(Dataset items)
-.-.-

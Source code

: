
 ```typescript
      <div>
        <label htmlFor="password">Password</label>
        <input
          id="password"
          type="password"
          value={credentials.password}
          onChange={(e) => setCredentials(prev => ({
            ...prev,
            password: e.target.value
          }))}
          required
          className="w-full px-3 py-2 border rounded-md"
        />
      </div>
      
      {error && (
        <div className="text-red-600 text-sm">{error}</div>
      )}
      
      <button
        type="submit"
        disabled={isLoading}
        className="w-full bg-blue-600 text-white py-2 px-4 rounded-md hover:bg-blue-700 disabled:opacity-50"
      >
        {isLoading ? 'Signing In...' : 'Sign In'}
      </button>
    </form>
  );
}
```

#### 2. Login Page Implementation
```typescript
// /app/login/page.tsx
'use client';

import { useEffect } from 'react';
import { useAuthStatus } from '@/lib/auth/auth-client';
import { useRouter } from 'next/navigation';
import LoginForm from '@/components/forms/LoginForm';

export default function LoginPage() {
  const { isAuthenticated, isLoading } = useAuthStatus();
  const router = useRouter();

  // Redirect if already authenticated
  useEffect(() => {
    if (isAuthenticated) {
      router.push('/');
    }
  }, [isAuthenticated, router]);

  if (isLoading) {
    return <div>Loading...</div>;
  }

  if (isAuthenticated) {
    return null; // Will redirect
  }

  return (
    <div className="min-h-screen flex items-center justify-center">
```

-.-.-

• _TASK_:
Line count for "useAuthStatus": count the lines in the records above that contain this word, and write only the number.

• _REPLY_:
2